Assignment - Return the records word for word. Any pictures in them are not part of the copy.

Input material -
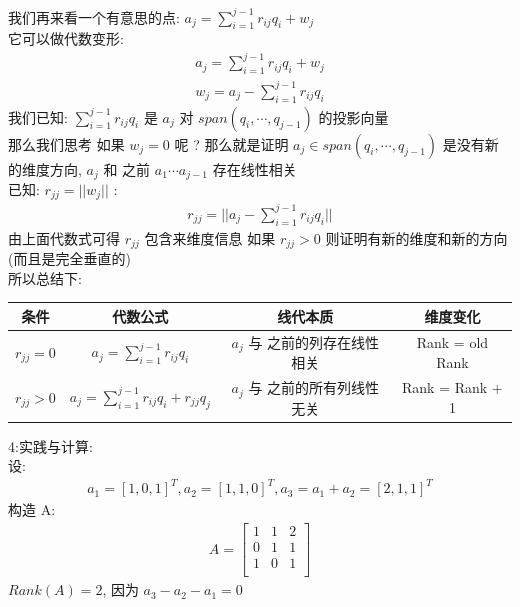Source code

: \documentclass[12pt]{article}
\begin{document}
\begin{flushleft}
    我们再来看一个有意思的点: $ a_{j} = \sum_{i = 1}^{j - 1}r_{ij}q_{i} + w_{j}$ \\
    它可以做代数变形: \\
    \begin{align}
        a_{j} = \sum_{i = 1}^{j - 1}r_{ij}q_{i} + w_{j} \\
        w_{j} = a_{j} - \sum_{i = 1}^{j - 1}r_{ij}q_{i}
    \end{align}
    我们已知: $\sum_{i = 1}^{j - 1}r_{ij}q_{i}$ 是 $a_{j}$ 对 $span(q_{i}, \cdots , q_{j -1})$ 的投影向量 \\
    那么我们思考 如果 $w_{j} = 0$ 呢 ? 那么就是证明 $a_{j} \in span(q_{i}, \cdots , q_{j -1})$ 是没有新的维度方向,
    $a_{j}$ 和 之前 $a_{1} \cdots a_{j-1}$ 存在线性相关  \\
    已知: $r_{jj} = ||w_{j}||$ :\\
    \begin{align}
        r_{jj} = ||a_{j} - \sum_{i = 1}^{j - 1}r_{ij}q_{i}||
    \end{align}
    由上面代数式可得 $r_{jj}$ 包含来维度信息 如果 $r_{jj} > 0$ 则证明有新的维度和新的方向(而且是完全垂直的) \\
    所以总结下: \\
    \begin{tabular}{|c|c|c|c|}
        \hline
        条件           & 代数公式                                                    & 线代本质                 & 维度变化            \\
        \hline
        $r_{jj} = 0$ & $a_{j} = \sum_{i = 1}^{j - 1}r_{ij}q_{i}$               & $a_{j}$ 与 之前的列存在线性相关 & Rank = old Rank \\
        \hline
        $r_{jj} > 0$ & $a_{j} = \sum_{i = 1}^{j - 1}r_{ij}q_{i} + r_{jj}q_{j}$ & $a_{j}$ 与 之前的所有列线性无关 & Rank = Rank + 1 \\
        \hline
    \end{tabular}

    4:实践与计算: \\
    设: \\
    \begin{align}
        a_{1} = [1, 0, 1]^{T}, a_{2} = [1, 1, 0]^{T}, a_{3} = a_{1}+ a_{2} = [2, 1, 1]^{T}
    \end{align}
    构造 A:
    \begin{align}
        A = \begin{bmatrix}
                1 & 1 & 2 \\
                0 & 1 & 1 \\
                1 & 0 & 1 \\
            \end{bmatrix}
    \end{align}
    $Rank(A) = 2$, 因为 $ a_{3} - a_{2} - a_{1} = 0 $ \\


\end{flushleft}
\end{document}
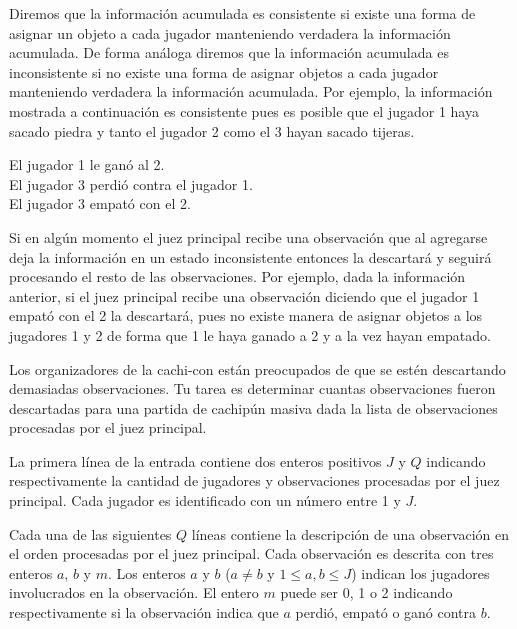 \documentclass{oci}
\begin{document}
\begin{problemDescription}
  Diremos que la información acumulada es consistente si existe una forma de
  asignar un objeto a cada jugador manteniendo verdadera la información
  acumulada.
  De forma análoga diremos que la información acumulada es inconsistente si no
  existe una forma de asignar objetos a cada jugador manteniendo verdadera la
  información acumulada.
  Por ejemplo, la información mostrada a continuación es consistente pues es
  posible que el jugador 1 haya sacado piedra y tanto el jugador 2 como
  el 3 hayan sacado tijeras.

    \begin{center}
      El jugador 1 le ganó al 2.\\
      El jugador 3 perdió contra el jugador 1.\\
      El jugador 3 empató con el 2.
    \end{center}

  Si en algún momento el juez principal recibe una observación que al agregarse
  deja la información en un estado inconsistente entonces la descartará y
  seguirá procesando el resto de las observaciones.
  Por ejemplo, dada la información anterior, si el juez principal recibe una
  observación diciendo que el jugador 1 empató con el 2 la descartará, pues
  no existe manera de asignar objetos a los jugadores 1 y 2 de forma que 1 le
  haya ganado a 2 y a la vez hayan empatado.

  Los organizadores de la cachi-con están preocupados de que se estén
  descartando demasiadas observaciones.
  Tu tarea es determinar cuantas observaciones fueron descartadas para una
  partida de cachipún masiva dada la lista de observaciones procesadas por el
  juez principal.
\end{problemDescription}

\begin{inputDescription}
  La primera línea de la entrada contiene dos enteros positivos $J$ y $Q$
  indicando respectivamente la cantidad de jugadores y observaciones procesadas
  por el juez principal.
  Cada jugador es identificado con un número entre 1 y $J$.

  Cada una de las siguientes $Q$ líneas contiene la descripción
  de una observación en el orden procesadas por el juez principal.
  Cada observación es descrita con tres enteros $a$, $b$ y $m$.
  Los enteros $a$ y $b$ ($a\neq b$ y $1\leq a, b \leq J$) indican los jugadores
  involucrados en la observación. 
  El entero $m$ puede ser 0, 1 o 2 indicando respectivamente si la observación indica
  que $a$ perdió, empató o ganó contra $b$.
\end{inputDescription}
\end{document}

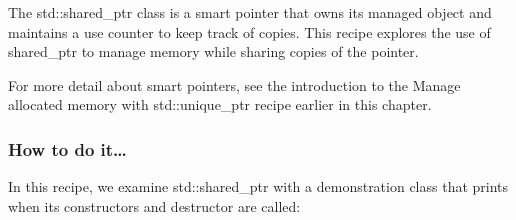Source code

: 
The std::shared\_ptr class is a smart pointer that owns its managed object and maintains a use counter to keep track of copies. This recipe explores the use of shared\_ptr to manage memory while sharing copies of the pointer.

\begin{tcolorbox}[colback=webgreen!5!white,colframe=webgreen!75!black,title=Note]
For more detail about smart pointers, see the introduction to the Manage allocated memory with std::unique\_ptr recipe earlier in this chapter.
\end{tcolorbox}

\subsubsection{How to do it…}

In this recipe, we examine std::shared\_ptr with a demonstration class that prints when its constructors and destructor are called:


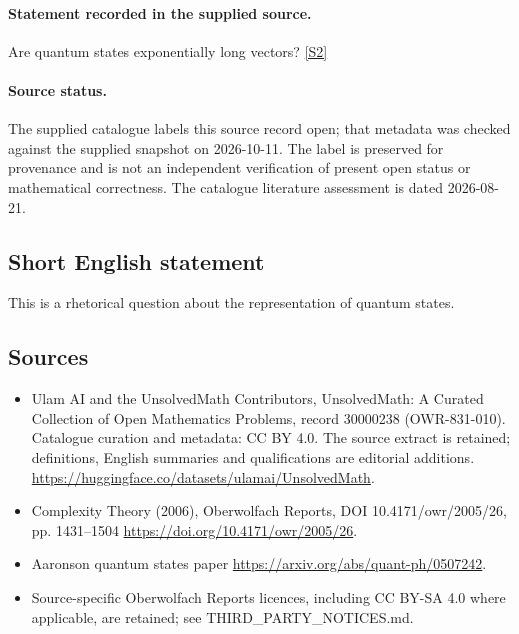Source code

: \documentclass[11pt]{article}
\newcommand{\sref}[2]{\hyperlink{source:#1:#2}{[S#2]}}
\begin{document}
\paragraph{Statement recorded in the supplied source.}
Are quantum states exponentially long vectors? \sref{30000238}{2}
\paragraph{Source status.}
The supplied catalogue labels this source record open; that metadata was checked against the supplied snapshot on 2026-10-11. The label is preserved for provenance and is not an independent verification of present open status or mathematical correctness. The catalogue literature assessment is dated 2026-08-21.
\subsection{Short English statement}
This is a rhetorical question about the representation of quantum states.
\subsection{Sources}
\begin{itemize}
\item[\hypertarget{source:30000238:1}{S1}] Ulam AI and the UnsolvedMath Contributors, UnsolvedMath: A Curated Collection of Open Mathematics Problems, record 30000238 (OWR-831-010). Catalogue curation and metadata: CC BY 4.0. The source extract is retained; definitions, English summaries and qualifications are editorial additions.
\url{https://huggingface.co/datasets/ulamai/UnsolvedMath}.
\item[\hypertarget{source:30000238:2}{S2}] Complexity Theory (2006), Oberwolfach Reports, DOI 10.4171/owr/2005/26, pp. 1431--1504
\url{https://doi.org/10.4171/owr/2005/26}.
\item[\hypertarget{source:30000238:3}{S3}] Aaronson quantum states paper
\url{https://arxiv.org/abs/quant-ph/0507242}.
\item Source-specific Oberwolfach Reports licences, including CC BY-SA 4.0 where applicable, are retained; see THIRD\_PARTY\_NOTICES.md.
\end{itemize}
\end{document}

Task solution -
Source code

: \documentclass[12pt]{article}
\begin{document}
\begin{flushleft}
    我们再来看一个有意思的点: $ a_{j} = \sum_{i = 1}^{j - 1}r_{ij}q_{i} + w_{j}$ \\
    它可以做代数变形: \\
    \begin{align}
        a_{j} = \sum_{i = 1}^{j - 1}r_{ij}q_{i} + w_{j} \\
        w_{j} = a_{j} - \sum_{i = 1}^{j - 1}r_{ij}q_{i}
    \end{align}
    我们已知: $\sum_{i = 1}^{j - 1}r_{ij}q_{i}$ 是 $a_{j}$ 对 $span(q_{i}, \cdots , q_{j -1})$ 的投影向量 \\
    那么我们思考 如果 $w_{j} = 0$ 呢 ? 那么就是证明 $a_{j} \in span(q_{i}, \cdots , q_{j -1})$ 是没有新的维度方向,
    $a_{j}$ 和 之前 $a_{1} \cdots a_{j-1}$ 存在线性相关  \\
    已知: $r_{jj} = ||w_{j}||$ :\\
    \begin{align}
        r_{jj} = ||a_{j} - \sum_{i = 1}^{j - 1}r_{ij}q_{i}||
    \end{align}
    由上面代数式可得 $r_{jj}$ 包含来维度信息 如果 $r_{jj} > 0$ 则证明有新的维度和新的方向(而且是完全垂直的) \\
    所以总结下: \\
    \begin{tabular}{|c|c|c|c|}
        \hline
        条件           & 代数公式                                                    & 线代本质                 & 维度变化            \\
        \hline
        $r_{jj} = 0$ & $a_{j} = \sum_{i = 1}^{j - 1}r_{ij}q_{i}$               & $a_{j}$ 与 之前的列存在线性相关 & Rank = old Rank \\
        \hline
        $r_{jj} > 0$ & $a_{j} = \sum_{i = 1}^{j - 1}r_{ij}q_{i} + r_{jj}q_{j}$ & $a_{j}$ 与 之前的所有列线性无关 & Rank = Rank + 1 \\
        \hline
    \end{tabular}

    4:实践与计算: \\
    设: \\
    \begin{align}
        a_{1} = [1, 0, 1]^{T}, a_{2} = [1, 1, 0]^{T}, a_{3} = a_{1}+ a_{2} = [2, 1, 1]^{T}
    \end{align}
    构造 A:
    \begin{align}
        A = \begin{bmatrix}
                1 & 1 & 2 \\
                0 & 1 & 1 \\
                1 & 0 & 1 \\
            \end{bmatrix}
    \end{align}
    $Rank(A) = 2$, 因为 $ a_{3} - a_{2} - a_{1} = 0 $ \\


\end{flushleft}
\end{document}
 \documentclass{oci}
\begin{document}
\begin{problemDescription}
  Diremos que la información acumulada es consistente si existe una forma de
  asignar un objeto a cada jugador manteniendo verdadera la información
  acumulada.
  De forma análoga diremos que la información acumulada es inconsistente si no
  existe una forma de asignar objetos a cada jugador manteniendo verdadera la
  información acumulada.
  Por ejemplo, la información mostrada a continuación es consistente pues es
  posible que el jugador 1 haya sacado piedra y tanto el jugador 2 como
  el 3 hayan sacado tijeras.

    \begin{center}
      El jugador 1 le ganó al 2.\\
      El jugador 3 perdió contra el jugador 1.\\
      El jugador 3 empató con el 2.
    \end{center}

  Si en algún momento el juez principal recibe una observación que al agregarse
  deja la información en un estado inconsistente entonces la descartará y
  seguirá procesando el resto de las observaciones.
  Por ejemplo, dada la información anterior, si el juez principal recibe una
  observación diciendo que el jugador 1 empató con el 2 la descartará, pues
  no existe manera de asignar objetos a los jugadores 1 y 2 de forma que 1 le
  haya ganado a 2 y a la vez hayan empatado.

  Los organizadores de la cachi-con están preocupados de que se estén
  descartando demasiadas observaciones.
  Tu tarea es determinar cuantas observaciones fueron descartadas para una
  partida de cachipún masiva dada la lista de observaciones procesadas por el
  juez principal.
\end{problemDescription}

\begin{inputDescription}
  La primera línea de la entrada contiene dos enteros positivos $J$ y $Q$
  indicando respectivamente la cantidad de jugadores y observaciones procesadas
  por el juez principal.
  Cada jugador es identificado con un número entre 1 y $J$.

  Cada una de las siguientes $Q$ líneas contiene la descripción
  de una observación en el orden procesadas por el juez principal.
  Cada observación es descrita con tres enteros $a$, $b$ y $m$.
  Los enteros $a$ y $b$ ($a\neq b$ y $1\leq a, b \leq J$) indican los jugadores
  involucrados en la observación. 
  El entero $m$ puede ser 0, 1 o 2 indicando respectivamente si la observación indica
  que $a$ perdió, empató o ganó contra $b$.
\end{inputDescription}
\end{document}

Source code

: 
The std::shared\_ptr class is a smart pointer that owns its managed object and maintains a use counter to keep track of copies. This recipe explores the use of shared\_ptr to manage memory while sharing copies of the pointer.

\begin{tcolorbox}[colback=webgreen!5!white,colframe=webgreen!75!black,title=Note]
For more detail about smart pointers, see the introduction to the Manage allocated memory with std::unique\_ptr recipe earlier in this chapter.
\end{tcolorbox}

\subsubsection{How to do it…}

In this recipe, we examine std::shared\_ptr with a demonstration class that prints when its constructors and destructor are called:


Source code

: \documentclass[11pt]{article}
\newcommand{\sref}[2]{\hyperlink{source:#1:#2}{[S#2]}}
\begin{document}
\paragraph{Statement recorded in the supplied source.}
Are quantum states exponentially long vectors? \sref{30000238}{2}
\paragraph{Source status.}
The supplied catalogue labels this source record open; that metadata was checked against the supplied snapshot on 2026-10-11. The label is preserved for provenance and is not an independent verification of present open status or mathematical correctness. The catalogue literature assessment is dated 2026-08-21.
\subsection{Short English statement}
This is a rhetorical question about the representation of quantum states.
\subsection{Sources}
\begin{itemize}
\item[\hypertarget{source:30000238:1}{S1}] Ulam AI and the UnsolvedMath Contributors, UnsolvedMath: A Curated Collection of Open Mathematics Problems, record 30000238 (OWR-831-010). Catalogue curation and metadata: CC BY 4.0. The source extract is retained; definitions, English summaries and qualifications are editorial additions.
\url{https://huggingface.co/datasets/ulamai/UnsolvedMath}.
\item[\hypertarget{source:30000238:2}{S2}] Complexity Theory (2006), Oberwolfach Reports, DOI 10.4171/owr/2005/26, pp. 1431--1504
\url{https://doi.org/10.4171/owr/2005/26}.
\item[\hypertarget{source:30000238:3}{S3}] Aaronson quantum states paper
\url{https://arxiv.org/abs/quant-ph/0507242}.
\item Source-specific Oberwolfach Reports licences, including CC BY-SA 4.0 where applicable, are retained; see THIRD\_PARTY\_NOTICES.md.
\end{itemize}
\end{document}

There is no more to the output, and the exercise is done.